WORK REQUEST
Give the listing again word for word, excluding the pictures it contains.

··········

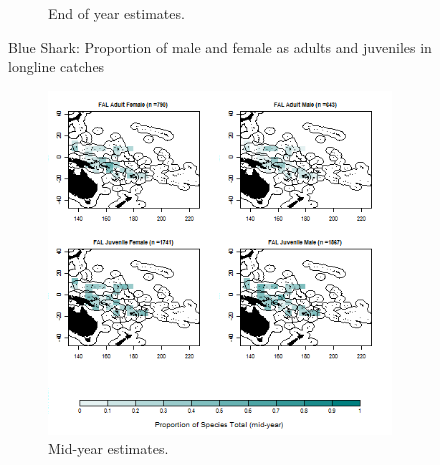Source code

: \documentclass[12pt]{SCreport}
\begin{document}
\begin{landscape}
\begin{figure}
\begin{subfigure}[b]{0.6\textwidth}
       \caption{End of year estimates.}
       \label{fig:test2}
   \end{subfigure}
\caption{Blue Shark: Proportion of male and female as adults and juveniles in longline catches }
\label{fig:test} 
\end{figure}
\end{landscape}


\begin{landscape}
\begin{figure}
\centering
   \begin{subfigure}[b]{0.6\textwidth}
       \includegraphics[width=\textwidth]{../GRAPHICS/Defined/BI_22_Map_maturity_sex_FAL_MY}
       \caption{Mid-year estimates.}
       \label{fig:test1}
   \end{subfigure}
   \begin{subfigure}[b]{0.6\textwidth}

\end{subfigure}
\end{figure}
\end{landscape}
\end{document}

··········

PROBLEM SOLUTION
Source code

: \documentclass[12pt]{SCreport}
\begin{document}
\begin{landscape}
\begin{figure}
\begin{subfigure}[b]{0.6\textwidth}
       \caption{End of year estimates.}
       \label{fig:test2}
   \end{subfigure}
\caption{Blue Shark: Proportion of male and female as adults and juveniles in longline catches }
\label{fig:test} 
\end{figure}
\end{landscape}


\begin{landscape}
\begin{figure}
\centering
   \begin{subfigure}[b]{0.6\textwidth}
       \includegraphics[width=\textwidth]{../GRAPHICS/Defined/BI_22_Map_maturity_sex_FAL_MY}
       \caption{Mid-year estimates.}
       \label{fig:test1}
   \end{subfigure}
   \begin{subfigure}[b]{0.6\textwidth}

\end{subfigure}
\end{figure}
\end{landscape}
\end{document}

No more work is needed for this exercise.